About this exercise – Copy every record below exactly.

Records provided –
::::

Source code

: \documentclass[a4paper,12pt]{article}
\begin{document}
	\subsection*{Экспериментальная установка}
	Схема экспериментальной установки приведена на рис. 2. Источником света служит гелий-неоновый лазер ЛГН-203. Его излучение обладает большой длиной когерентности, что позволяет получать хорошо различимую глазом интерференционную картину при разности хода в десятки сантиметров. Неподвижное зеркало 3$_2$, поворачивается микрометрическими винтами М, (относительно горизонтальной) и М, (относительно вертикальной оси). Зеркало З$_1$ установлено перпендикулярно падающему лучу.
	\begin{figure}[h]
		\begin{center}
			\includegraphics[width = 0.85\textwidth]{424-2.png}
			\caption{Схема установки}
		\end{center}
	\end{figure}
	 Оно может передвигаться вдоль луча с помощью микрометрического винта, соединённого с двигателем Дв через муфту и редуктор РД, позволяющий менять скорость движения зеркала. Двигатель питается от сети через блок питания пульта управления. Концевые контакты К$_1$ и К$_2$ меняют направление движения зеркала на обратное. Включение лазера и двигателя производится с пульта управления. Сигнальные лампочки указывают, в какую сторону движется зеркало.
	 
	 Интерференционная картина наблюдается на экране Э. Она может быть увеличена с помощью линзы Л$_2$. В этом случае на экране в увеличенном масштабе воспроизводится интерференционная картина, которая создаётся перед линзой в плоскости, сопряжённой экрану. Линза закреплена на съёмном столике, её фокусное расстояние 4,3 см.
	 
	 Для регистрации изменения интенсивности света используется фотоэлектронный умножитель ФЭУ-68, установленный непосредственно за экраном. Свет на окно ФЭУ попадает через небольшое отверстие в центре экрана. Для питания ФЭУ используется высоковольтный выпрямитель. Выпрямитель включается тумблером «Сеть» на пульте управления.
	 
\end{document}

::::

Solution to this exercise –
Source code

: \documentclass[a4paper,12pt]{article}
\begin{document}
	\subsection*{Экспериментальная установка}
	Схема экспериментальной установки приведена на рис. 2. Источником света служит гелий-неоновый лазер ЛГН-203. Его излучение обладает большой длиной когерентности, что позволяет получать хорошо различимую глазом интерференционную картину при разности хода в десятки сантиметров. Неподвижное зеркало 3$_2$, поворачивается микрометрическими винтами М, (относительно горизонтальной) и М, (относительно вертикальной оси). Зеркало З$_1$ установлено перпендикулярно падающему лучу.
	\begin{figure}[h]
		\begin{center}
			\includegraphics[width = 0.85\textwidth]{424-2.png}
			\caption{Схема установки}
		\end{center}
	\end{figure}
	 Оно может передвигаться вдоль луча с помощью микрометрического винта, соединённого с двигателем Дв через муфту и редуктор РД, позволяющий менять скорость движения зеркала. Двигатель питается от сети через блок питания пульта управления. Концевые контакты К$_1$ и К$_2$ меняют направление движения зеркала на обратное. Включение лазера и двигателя производится с пульта управления. Сигнальные лампочки указывают, в какую сторону движется зеркало.
	 
	 Интерференционная картина наблюдается на экране Э. Она может быть увеличена с помощью линзы Л$_2$. В этом случае на экране в увеличенном масштабе воспроизводится интерференционная картина, которая создаётся перед линзой в плоскости, сопряжённой экрану. Линза закреплена на съёмном столике, её фокусное расстояние 4,3 см.
	 
	 Для регистрации изменения интенсивности света используется фотоэлектронный умножитель ФЭУ-68, установленный непосредственно за экраном. Свет на окно ФЭУ попадает через небольшое отверстие в центре экрана. Для питания ФЭУ используется высоковольтный выпрямитель. Выпрямитель включается тумблером «Сеть» на пульте управления.
	 
\end{document}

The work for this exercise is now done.